Largos meses atrás, publicamos aquí mismo una charla con el director de esta muy placentera comedia, el uruguayo Guillermo Casanova. La película estaba entonces a punto de estrenarse. Por esas cosas de la exhibición, recién ahora consiguió salas. De golpe, de un día para el otro, justo en una semana cargada de estrenos. Parecía destinada “al muere”. Pero el famoso “boca a boca”, es decir, la recomendación de espectador a espectador, logró sostenerla. Lo cual, vistos sus méritos, resulta gratamente lógico, y muy justiciero.

 

El viaje nace en un cuento del narrador costumbrista Juan José Morosoli, adaptado nada menos que por Julio César Castro, alias Don Verídico, sin duda uno de los mejores libretistas que tuvo Luis Landriscina, lo que ya da una idea del tono amablemente gracioso y sabio de la obra.
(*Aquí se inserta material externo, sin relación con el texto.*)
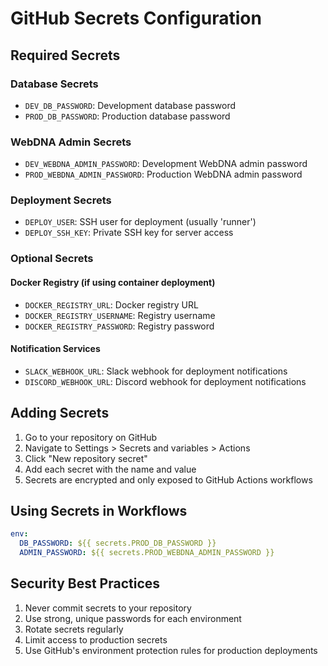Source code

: # GitHub Secrets Configuration

## Required Secrets

### Database Secrets
- `DEV_DB_PASSWORD`: Development database password
- `PROD_DB_PASSWORD`: Production database password

### WebDNA Admin Secrets
- `DEV_WEBDNA_ADMIN_PASSWORD`: Development WebDNA admin password
- `PROD_WEBDNA_ADMIN_PASSWORD`: Production WebDNA admin password

### Deployment Secrets
- `DEPLOY_USER`: SSH user for deployment (usually 'runner')
- `DEPLOY_SSH_KEY`: Private SSH key for server access

### Optional Secrets

#### Docker Registry (if using container deployment)
- `DOCKER_REGISTRY_URL`: Docker registry URL
- `DOCKER_REGISTRY_USERNAME`: Registry username
- `DOCKER_REGISTRY_PASSWORD`: Registry password

#### Notification Services
- `SLACK_WEBHOOK_URL`: Slack webhook for deployment notifications
- `DISCORD_WEBHOOK_URL`: Discord webhook for deployment notifications

## Adding Secrets

1. Go to your repository on GitHub
2. Navigate to Settings > Secrets and variables > Actions
3. Click "New repository secret"
4. Add each secret with the name and value
5. Secrets are encrypted and only exposed to GitHub Actions workflows

## Using Secrets in Workflows

```yaml
env:
  DB_PASSWORD: ${{ secrets.PROD_DB_PASSWORD }}
  ADMIN_PASSWORD: ${{ secrets.PROD_WEBDNA_ADMIN_PASSWORD }}
```

## Security Best Practices

1. Never commit secrets to your repository
2. Use strong, unique passwords for each environment
3. Rotate secrets regularly
4. Limit access to production secrets
5. Use GitHub's environment protection rules for production deployments
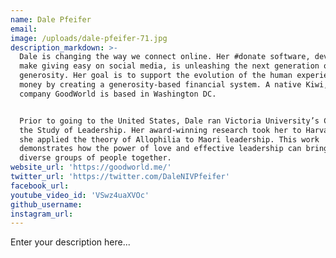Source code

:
 ```yaml
---
name: Dale Pfeifer
email:
image: /uploads/dale-pfeifer-71.jpg
description_markdown: >-
  Dale is changing the way we connect online. Her #donate software, developed to
  make giving easy on social media, is unleashing the next generation of
  generosity. Her goal is to support the evolution of the human experience with
  money by creating a generosity-based financial system. A native Kiwi, her
  company GoodWorld is based in Washington DC.


  Prior to going to the United States, Dale ran Victoria University’s Center for
  the Study of Leadership. Her award-winning research took her to Harvard where
  she applied the theory of Allophilia to Maori leadership. This work
  demonstrates how the power of love and effective leadership can bring big
  diverse groups of people together.
website_url: 'https://goodworld.me/'
twitter_url: 'https://twitter.com/DaleNIVPfeifer'
facebook_url:
youtube_video_id: 'VSwz4uaXVOc'
github_username:
instagram_url:
---
```


Enter your description here...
Y se ambienta a comienzos de los ’60, como para agregarle un tanto de inocencia y melancolía. En ese tiempo, y desde el fondo de las sierras de Lavalleja, unos personajes que nunca salieron del pueblo van a tener que subirse al camioncito de un amigo conocedor, que insiste en llevarlos a conocer el mar. A ellos, para quienes la vida fue, cuanto mucho, del trabajo al bar y del bar a las casas.

 

Así, medio reticentes, desconfiados, descubrirán el mundo que los rodea. Y el otro mundo, de los turistas, los grandes carteles de propaganda en medio del camino, y las casas de fin de semana con autos lujosos, que les parecen de extraterrestres. El hombre los acarrea como arrepentido a veces de llevar semejantes burros, y se planta al final, bien de brazos cruzados, orgulloso de mostrarles toda esa maravilla, como si él la hubiera hecho. Hermoso personaje, el de Hugo Arana. Ellos son, como sus respectivos nombres lo indican, el Vasco, Rataplán el Tonto, El Desconocido (que en realidad es un colado de otro cuento), el vendedor de quiniela Siete y Tres Diez, a cargo del propio Julio César Castro (flaco bigotudo, de tiradores, asombrado; fue la única y última vez que apareció en el cine, para hacer esta película les escondió a todos la gravedad del mal que tenía), con su perro Aquino, y Quintana, así llamado en alusión a “la quinta del ñato”. Quintana es de oficio sepulturero. Y es el que se descubre frente al misterio de la inmensidad. Y el que nos descubre, con sólo dos planos y tres palabras, que detrás de este cuento criollo, de sonrisa bonachona y cordial, también, si uno quiere verlos, están los versos de Manrique.

 

Entonces el costumbrismo termina siendo fábula poética, el humorismo da paso a una repentina emoción que nos ahoga, y esta película que parecía chiquita, se hace intensa y definitivamente hermosa. Para más, tiene una música preciosa, que hasta incluye, inesperadamente, el pericón nacional. Nosotros insistimos en recomendarla: se disfruta con placidez, se aprecia por lo bien hecha, y se recuerda con admiración y ternura.